Swallow is a character that only the early 1800s could produce. He was known by various aliases and arrived in the Australian penal colonies in 1821, charged with the heinous crime of stealing a quilt. He soon absconded and made his way back to England where he upped his game from bedding and instead plundered ships and stole sheep. This earned him another deportation - and saw him aboard the Cyprus on that fateful day in Recherche Bay.

The rebellious convicts left the hapless fishing party and some of their fellows and family members who were not up to the adventure behind, and set off south, aiming to get as far away from England as possible. With a largely untrained crew - Swallow was the only able seaman - it must have been a hair-raising voyage, but they made it to New Zealand and then on to the Chathams for that rendezvous in 1829. Even in a community used to seeing what the ocean threw up, the Cyprus was a spectacle - a spectacle that quickly relieved another ship, the Samuel, of her cargo of seal skins, essentially cleaning out that crew of a season’s toil. The
convicts - now essentially pirates - also managed to make themselves unwelcome to the fairly rough and tumble local population of that time, and with nothing to the south but ice, Swallow instead turned the ship north.
They set out for Tahiti, the preferred destination of most of the Pacific’s wastrels, but ended up in Tonga. Some of the crew jumped ship there, but Swallow was just getting started and headed north. What happened next was for many years open to conjecture; according to Swallow the Cyprus reached Japan, at a time when that country’s isolationist policy spelt death to foreigners. The Cyprus supposedly arrived desperately short of water and provisions, anchored over and began a bizarre interaction with the locals, who marvelled at the smoking of pipes, the keeping of dogs as pets and the way the sailors spoke, which they described as being like birds twittering.
Before long however local samurai were ordered to fire on the ship, with Swallow later recounting that a cannon ball knocked a telescope from his hand, and the Cyprus quickly set sail, making a hasty and very lucky escape.

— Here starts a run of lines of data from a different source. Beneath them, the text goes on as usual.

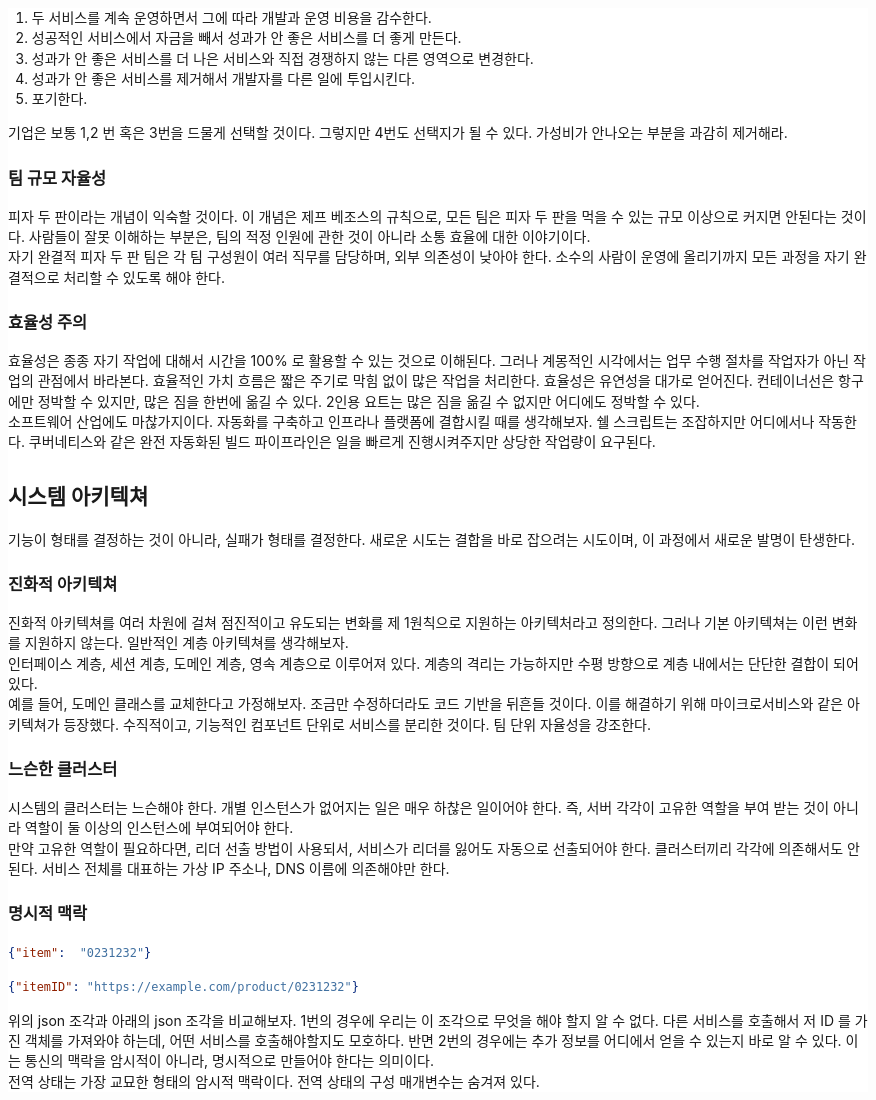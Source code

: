 1. 두 서비스를 계속 운영하면서 그에 따라 개발과 운영 비용을 감수한다.
2. 성공적인 서비스에서 자금을 빼서 성과가 안 좋은 서비스를 더 좋게 만든다.
3. 성과가 안 좋은 서비스를 더 나은 서비스와 직접 경쟁하지 않는 다른 영역으로 변경한다.
4. 성과가 안 좋은 서비스를 제거해서 개발자를 다른 일에 투입시킨다.
5. 포기한다.

기업은 보통 1,2 번 혹은 3번을 드물게 선택할 것이다. 그렇지만 4번도 선택지가 될 수 있다. 가성비가 안나오는 부분을 과감히 제거해라.

### 팀 규모 자율성

피자 두 판이라는 개념이 익숙할 것이다. 이 개념은 제프 베조스의 규칙으로, 모든 팀은 피자 두 판을 먹을 수 있는 규모 이상으로 커지면 안된다는 것이다.
사람들이 잘못 이해하는 부분은, 팀의 적정 인원에 관한 것이 아니라 소통 효율에 대한 이야기이다.
<br><span>
자기 완결적 피자 두 판 팀은 각 팀 구성원이 여러 직무를 담당하며, 외부 의존성이 낮아야 한다. 소수의 사람이 운영에 올리기까지 모든 과정을 자기 완결적으로 처리할 수 있도록
해야 한다.

### 효율성 주의

효율성은 종종 자기 작업에 대해서 시간을 100% 로 활용할 수 있는 것으로 이해된다. 그러나 계몽적인 시각에서는 업무 수행 절차를 작업자가 아닌 작업의 관점에서 바라본다.
효율적인 가치 흐름은 짧은 주기로 막힘 없이 많은 작업을 처리한다. 효율성은 유연성을 대가로 얻어진다. 컨테이너선은 항구에만 정박할 수 있지만, 많은 짐을 한번에 옮길 수 있다. 2인용
요트는 많은 짐을 옮길 수 없지만 어디에도 정박할 수 있다.
<br><span>
소프트웨어 산업에도 마찮가지이다. 자동화를 구축하고 인프라나 플랫폼에 결합시킬 때를 생각해보자. 쉘 스크립트는 조잡하지만 어디에서나 작동한다. 쿠버네티스와 같은 완전 자동화된 빌드 파이프라인은 일을 빠르게 진행시켜주지만 상당한 작업량이 요구된다.

## 시스템 아키텍쳐

기능이 형태를 결정하는 것이 아니라, 실패가 형태를 결정한다. 새로운 시도는 결합을 바로 잡으려는 시도이며, 이 과정에서 새로운 발명이 탄생한다.

### 진화적 아키텍쳐

진화적 아키텍쳐를 여러 차원에 걸쳐 점진적이고 유도되는 변화를 제 1원칙으로 지원하는 아키텍처라고 정의한다. 그러나 기본 아키텍쳐는 이런 변화를 지원하지 않는다. 일반적인 계층 아키텍쳐를 생각해보자.
<br><span>
인터페이스 계층, 세션 계층, 도메인 계층, 영속 계층으로 이루어져 있다. 계층의 격리는 가능하지만 수평 방향으로 계층 내에서는 단단한 결합이 되어 있다.
<br><span>
예를 들어, 도메인 클래스를 교체한다고 가정해보자. 조금만 수정하더라도 코드 기반을 뒤흔들 것이다. 이를 해결하기 위해 마이크로서비스와 같은 아키텍쳐가 등장했다.
수직적이고, 기능적인 컴포넌트 단위로 서비스를 분리한 것이다. 팀 단위 자율성을 강조한다.

### 느슨한 클러스터

시스템의 클러스터는 느슨해야 한다. 개별 인스턴스가 없어지는 일은 매우 하찮은 일이어야 한다. 즉, 서버 각각이 고유한 역할을 부여 받는 것이 아니라 역할이 둘 이상의 인스턴스에 부여되어야 한다.
<br><span>
만약 고유한 역할이 필요하다면, 리더 선출 방법이 사용되서, 서비스가 리더를 잃어도 자동으로 선출되어야 한다. 클러스터끼리 각각에 의존해서도 안된다. 서비스 전체를 대표하는 가상 IP 주소나, DNS 이름에 의존해야만 한다.

### 명시적 맥락

```json
{"item":  "0231232"}
```
```json
{"itemID": "https://example.com/product/0231232"}
```
위의 json 조각과 아래의 json 조각을 비교해보자. 1번의 경우에 우리는 이 조각으로 무엇을 해야 할지 알 수 없다. 다른 서비스를 호출해서 저 ID 를 가진 객체를 가져와야 하는데, 어떤 서비스를 호출해야할지도 모호하다.
반면 2번의 경우에는 추가 정보를 어디에서 얻을 수 있는지 바로 알 수 있다. 이는 통신의 맥락을 암시적이 아니라, 명시적으로 만들어야 한다는 의미이다.
<br><span>
전역 상태는 가장 교묘한 형태의 암시적 맥락이다. 전역 상태의 구성 매개변수는 숨겨져 있다.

Swallow now set off for China, and in Canton they scuttled the ship and pleaded innocence with local English officials, claiming they were shipwreck survivors fresh from Japan and eager to return home. The bureaucracy wasn’t buying it however; no western ship had ever made it in and out of the closed country of Japan, and Swallow’s stories seemed far too implausible, and he was labelled a fantasist. The tall tale also triggered further digging that revealed the true identities of the crew, and while this certainly got them home to England, they arrived there in irons.

Following a trial, two of the mutineers went to the gallows at Execution Dock, London in December 1830, becoming the last men to be hanged for piracy in Britain.
William Swallow was not one of them. Ever the survivor, he convinced the court that as the only capable seaman he had been forced to follow the wishes of the mutineers, and amazingly he escaped the gallows. He couldn’t escape the charge of fleeing custody and not remaining with the other innocents in Recherche Bay however, so was once again deported, to the notorious Port Arthur where he died of consumption just four years later in 1834 aged 42. He is buried in an anonymous grave.
And for nearly 200 years the fantastical tale of the Cyprus’s Japan sojourn was buried with him, until some amateur sleuthing of Japanese historical records turned up an account of a ship crewed by ‘barbarians’ that arrived in Shikoku in 1830.